[[ DATA, beginning ]]

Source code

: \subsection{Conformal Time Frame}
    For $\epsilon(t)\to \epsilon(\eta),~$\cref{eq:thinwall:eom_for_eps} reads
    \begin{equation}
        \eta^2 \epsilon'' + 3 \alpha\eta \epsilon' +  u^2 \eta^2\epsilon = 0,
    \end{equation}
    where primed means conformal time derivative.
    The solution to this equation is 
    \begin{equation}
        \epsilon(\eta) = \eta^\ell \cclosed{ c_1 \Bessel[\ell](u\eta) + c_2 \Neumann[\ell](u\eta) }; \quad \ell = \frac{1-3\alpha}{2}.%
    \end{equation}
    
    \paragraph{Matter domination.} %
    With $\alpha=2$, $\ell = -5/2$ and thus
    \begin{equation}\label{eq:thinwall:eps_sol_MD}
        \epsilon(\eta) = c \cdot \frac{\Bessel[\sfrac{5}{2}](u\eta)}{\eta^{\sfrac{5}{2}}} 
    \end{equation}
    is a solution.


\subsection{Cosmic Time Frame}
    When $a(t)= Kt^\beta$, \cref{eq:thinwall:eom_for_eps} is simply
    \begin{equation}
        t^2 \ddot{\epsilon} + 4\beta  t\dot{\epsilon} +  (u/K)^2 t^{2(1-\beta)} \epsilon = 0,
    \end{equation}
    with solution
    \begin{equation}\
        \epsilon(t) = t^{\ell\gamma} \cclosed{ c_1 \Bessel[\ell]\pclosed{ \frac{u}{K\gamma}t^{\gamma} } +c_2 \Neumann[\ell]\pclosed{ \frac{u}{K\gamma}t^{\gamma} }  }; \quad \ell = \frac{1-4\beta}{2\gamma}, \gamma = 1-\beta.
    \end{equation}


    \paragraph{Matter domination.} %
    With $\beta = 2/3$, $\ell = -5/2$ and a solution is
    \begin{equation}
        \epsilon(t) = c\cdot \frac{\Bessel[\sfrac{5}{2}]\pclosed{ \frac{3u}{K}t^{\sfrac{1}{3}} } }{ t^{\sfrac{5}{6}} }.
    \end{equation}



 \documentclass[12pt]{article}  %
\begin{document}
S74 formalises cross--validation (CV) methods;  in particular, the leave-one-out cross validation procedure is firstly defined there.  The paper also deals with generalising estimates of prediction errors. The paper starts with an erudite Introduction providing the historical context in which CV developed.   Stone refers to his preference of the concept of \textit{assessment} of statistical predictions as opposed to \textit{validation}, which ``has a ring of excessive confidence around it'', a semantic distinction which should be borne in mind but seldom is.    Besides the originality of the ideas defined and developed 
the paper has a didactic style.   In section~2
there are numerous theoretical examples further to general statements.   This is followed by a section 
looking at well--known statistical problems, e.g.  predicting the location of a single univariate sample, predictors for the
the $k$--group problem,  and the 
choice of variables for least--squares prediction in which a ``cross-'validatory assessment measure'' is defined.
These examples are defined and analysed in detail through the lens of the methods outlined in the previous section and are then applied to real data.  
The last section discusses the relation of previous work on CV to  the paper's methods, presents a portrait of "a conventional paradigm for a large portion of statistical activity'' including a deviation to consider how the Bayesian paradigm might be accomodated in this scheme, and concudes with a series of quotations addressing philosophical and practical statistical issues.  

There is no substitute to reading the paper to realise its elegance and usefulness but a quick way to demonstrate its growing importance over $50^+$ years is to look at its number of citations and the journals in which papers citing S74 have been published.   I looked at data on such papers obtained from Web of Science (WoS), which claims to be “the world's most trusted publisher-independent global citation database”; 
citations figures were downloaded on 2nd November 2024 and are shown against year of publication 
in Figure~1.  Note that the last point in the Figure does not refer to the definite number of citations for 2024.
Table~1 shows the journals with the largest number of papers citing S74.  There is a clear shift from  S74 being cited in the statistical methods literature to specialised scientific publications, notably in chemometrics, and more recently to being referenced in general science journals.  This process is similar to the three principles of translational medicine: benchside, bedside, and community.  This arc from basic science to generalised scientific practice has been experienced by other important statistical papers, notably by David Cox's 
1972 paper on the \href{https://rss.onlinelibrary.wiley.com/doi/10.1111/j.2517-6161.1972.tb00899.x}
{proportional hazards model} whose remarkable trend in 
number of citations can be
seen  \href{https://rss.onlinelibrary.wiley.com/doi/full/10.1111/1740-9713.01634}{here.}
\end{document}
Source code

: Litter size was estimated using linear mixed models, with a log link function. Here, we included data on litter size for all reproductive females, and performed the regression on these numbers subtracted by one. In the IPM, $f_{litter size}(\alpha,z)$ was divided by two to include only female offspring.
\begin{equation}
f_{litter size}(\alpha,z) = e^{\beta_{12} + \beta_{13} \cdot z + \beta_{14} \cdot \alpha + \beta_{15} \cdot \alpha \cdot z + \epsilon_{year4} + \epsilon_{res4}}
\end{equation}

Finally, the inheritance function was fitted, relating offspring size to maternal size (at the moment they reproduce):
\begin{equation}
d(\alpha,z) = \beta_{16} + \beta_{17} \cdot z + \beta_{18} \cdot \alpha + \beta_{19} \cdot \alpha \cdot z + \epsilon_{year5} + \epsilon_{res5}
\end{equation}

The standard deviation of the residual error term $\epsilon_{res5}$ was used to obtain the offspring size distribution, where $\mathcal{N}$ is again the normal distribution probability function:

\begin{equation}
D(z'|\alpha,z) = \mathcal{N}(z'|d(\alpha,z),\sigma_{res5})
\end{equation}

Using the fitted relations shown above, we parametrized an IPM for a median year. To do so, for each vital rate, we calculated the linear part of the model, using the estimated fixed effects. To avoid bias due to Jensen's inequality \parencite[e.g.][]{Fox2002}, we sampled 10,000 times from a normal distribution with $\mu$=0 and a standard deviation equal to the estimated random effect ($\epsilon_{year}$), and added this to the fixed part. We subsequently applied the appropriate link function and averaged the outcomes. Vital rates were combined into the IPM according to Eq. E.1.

[[ DATA, end ]]

ACTION ITEM:
Copy every line from the records that holds the string "Frame".

REPLY TO THE EXERCISE:
: \subsection{Conformal Time Frame}
\subsection{Cosmic Time Frame}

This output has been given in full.